◆ What needs to be done
Below are the records; count how many of their lines carry "this" and give only the number.

◆ Extracted information
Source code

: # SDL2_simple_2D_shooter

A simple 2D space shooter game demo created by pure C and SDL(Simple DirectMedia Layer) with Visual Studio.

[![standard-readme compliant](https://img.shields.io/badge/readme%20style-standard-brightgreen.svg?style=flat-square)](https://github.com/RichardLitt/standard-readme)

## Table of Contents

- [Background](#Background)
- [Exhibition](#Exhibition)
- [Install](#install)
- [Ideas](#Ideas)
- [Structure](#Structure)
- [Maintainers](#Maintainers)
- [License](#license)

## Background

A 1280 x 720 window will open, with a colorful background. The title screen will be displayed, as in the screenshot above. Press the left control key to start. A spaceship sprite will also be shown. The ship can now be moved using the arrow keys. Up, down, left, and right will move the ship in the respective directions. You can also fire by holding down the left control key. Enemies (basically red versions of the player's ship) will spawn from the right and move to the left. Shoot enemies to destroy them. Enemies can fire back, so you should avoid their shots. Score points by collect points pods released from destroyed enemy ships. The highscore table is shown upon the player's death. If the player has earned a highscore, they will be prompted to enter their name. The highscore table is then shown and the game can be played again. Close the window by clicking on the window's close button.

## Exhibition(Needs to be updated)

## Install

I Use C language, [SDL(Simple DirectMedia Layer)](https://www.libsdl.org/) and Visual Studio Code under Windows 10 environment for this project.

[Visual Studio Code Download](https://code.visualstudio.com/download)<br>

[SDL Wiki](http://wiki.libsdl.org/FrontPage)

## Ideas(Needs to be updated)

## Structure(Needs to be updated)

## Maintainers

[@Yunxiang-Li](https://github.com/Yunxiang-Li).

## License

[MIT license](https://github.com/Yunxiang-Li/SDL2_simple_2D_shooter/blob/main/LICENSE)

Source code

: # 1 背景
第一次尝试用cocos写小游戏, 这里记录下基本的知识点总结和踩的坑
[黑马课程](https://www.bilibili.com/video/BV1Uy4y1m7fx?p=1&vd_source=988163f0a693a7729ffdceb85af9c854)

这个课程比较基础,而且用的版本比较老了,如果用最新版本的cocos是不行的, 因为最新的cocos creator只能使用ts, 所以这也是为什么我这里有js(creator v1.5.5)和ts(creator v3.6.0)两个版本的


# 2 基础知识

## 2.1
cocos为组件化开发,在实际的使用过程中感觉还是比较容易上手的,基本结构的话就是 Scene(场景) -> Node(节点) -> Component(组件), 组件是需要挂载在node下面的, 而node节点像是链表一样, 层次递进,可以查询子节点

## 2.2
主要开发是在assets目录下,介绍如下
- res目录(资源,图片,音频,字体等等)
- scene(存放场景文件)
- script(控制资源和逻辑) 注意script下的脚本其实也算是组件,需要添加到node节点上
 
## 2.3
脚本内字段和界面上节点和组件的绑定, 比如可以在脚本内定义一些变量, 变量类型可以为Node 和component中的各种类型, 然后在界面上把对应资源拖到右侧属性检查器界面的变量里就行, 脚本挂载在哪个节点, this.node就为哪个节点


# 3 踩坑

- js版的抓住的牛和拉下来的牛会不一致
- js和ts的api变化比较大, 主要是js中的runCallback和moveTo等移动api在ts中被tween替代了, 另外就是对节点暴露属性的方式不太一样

◆ Output of the task
2